The slide carried 25,000 cubic yards of ash and soil down the slope and about 10% of the load washed into the lake, said Ann Coakley, director of the waste and materials management bureau for the Department of Natural Resources.
Samples of coal ash and lake water were collected this week for testing to determine the environmental impact of the ash slide, officials said. Tests will show the levels of heavy metals and other contaminants in the ash.
Test results were not available Friday, Coakley said.
The plume of ash, soil and debris left behind in the wake of Monday's landslide stretched 120 yards long and up to 80 yards wide. The slide is immediately south of a $900 million air quality control facility under construction at the power plant. The building was not damaged.
Workers began digging ash and soil Friday out of two ponds on the Lake Michigan shore, We Energies spokesman Barry McNulty said. The excavation will continue for several days.
The sediment ponds are needed to store temporarily a mix of coal dust and water from cleaning of equipment inside the power plants.
Cleanup of ash and soil from the bluff collapse that is west of a stone berm built on the shore is to begin next week, he said. The berm was constructed after the landslide to help contain debris on the shore.
Ash and soil is being disposed of at a landfill on the power plant property. Cleanup east of the berm to the lake was completed Thursday.

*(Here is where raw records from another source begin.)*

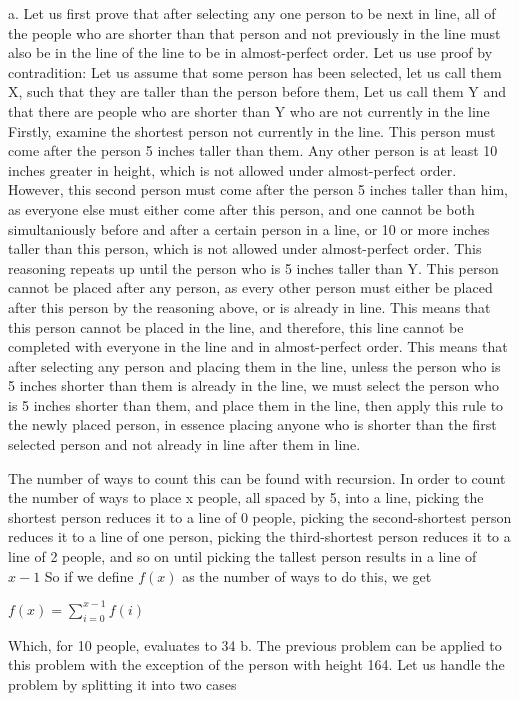 \documentclass[11pt]{article}
\begin{document}
\begin{solution}{3} %
a.
Let us first prove that after selecting any one person to be next in line, all 
of the people who are shorter than that person and not previously in the line
must also be in the line of the line to be in almost-perfect order.
Let us use proof by contradition: 
Let us assume that some person has been selected, let us call them X, such that 
they are taller than the person before them, Let us call them Y and that
there are people who are shorter than Y who are not currently in the line
Firstly, examine the shortest person not currently in the line. This person must 
come after the person 5 inches taller than them. Any other person is at least
10 inches greater in height, which is not allowed under almost-perfect order. 
However, this second person must come after the person 5 inches taller than him,
as everyone else must either come after this person, and one cannot be both 
simultaniously before and after a certain person in a line, 
or 10 or more inches taller than this person, which is not allowed under 
almost-perfect order. This reasoning repeats up until the person who is
5 inches taller than Y. This person cannot be placed after any person, as every 
other person must either be placed after this person by the reasoning above, or 
is already in line.
This means that this person cannot be placed in the line, and therefore, this 
line cannot be completed with everyone in the line and in almost-perfect
order. This means that after selecting any person and placing them in the line, 
unless the person who is 5 inches shorter than them is already in the line, we 
must select the person who is 5 inches shorter than them, and place them in the 
line, then apply this rule to the newly placed person, in essence placing anyone
who is shorter than the first selected person and not already in line after them in line.


The number of ways to count this can be found with recursion. In order to count the number of ways to place x people, all spaced by 5, into a line,
picking the shortest person reduces it to a line of 0 people, picking the second-shortest person reduces it to a line of one person, picking the third-shortest person reduces it to a line of 2 people, and so on until picking the tallest person results in a line of $x-1$
So if we define $f(x)$ as the number of ways to do this, we get

$
f(x) = \sum\limits_{i = 0}^{x-1} f(i)
$

Which, for 10 people, evaluates to 34
b.
The previous problem can be applied to this problem with the exception of the 
person with height 164. Let us handle the problem
by splitting it into two cases


\end{solution}
\end{document}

Lifting large debris out of the lake will begin next week, McNulty said.
Divers could get started this weekend marking underwater locations of storage containers, a vehicle and construction equipment pushed into the lake from the force of the ash and mud slide, We Energies spokesman Brian Manthey said.
Removal of coal ash and soil in the lake will be coordinated with federal and state environmental regulators. No decision was made as of Friday on whether the ash and soil would be dredged from a vessel on the lake or scooped up with machinery on land, McNulty said.
U.S. Coast Guard officers trained as pollution responders have driven on land five miles north and five miles south from the plant each day this week. They have not spotted debris or fuel slicks floating away from the property, said Lt. j.g. Brian Dykens, a spokesman for the Lake Michigan sector office in Milwaukee.
Daily air flights by a Coast Guard auxiliary unit out of Milwaukee have not spotted debris fields or fuel slicks on the water, Dykens said.
Those official observations were disputed by a local resident. Maureen Wolff of Caledonia said she observed a line of black water near the shoreline about one-half mile south of the landslide on Friday morning.
An investigation into the cause of the bluff collapse is continuing, We Energies officials said.
The collapse occurred at a ravine that had been filled in the 1950s with coal ash from the power plant.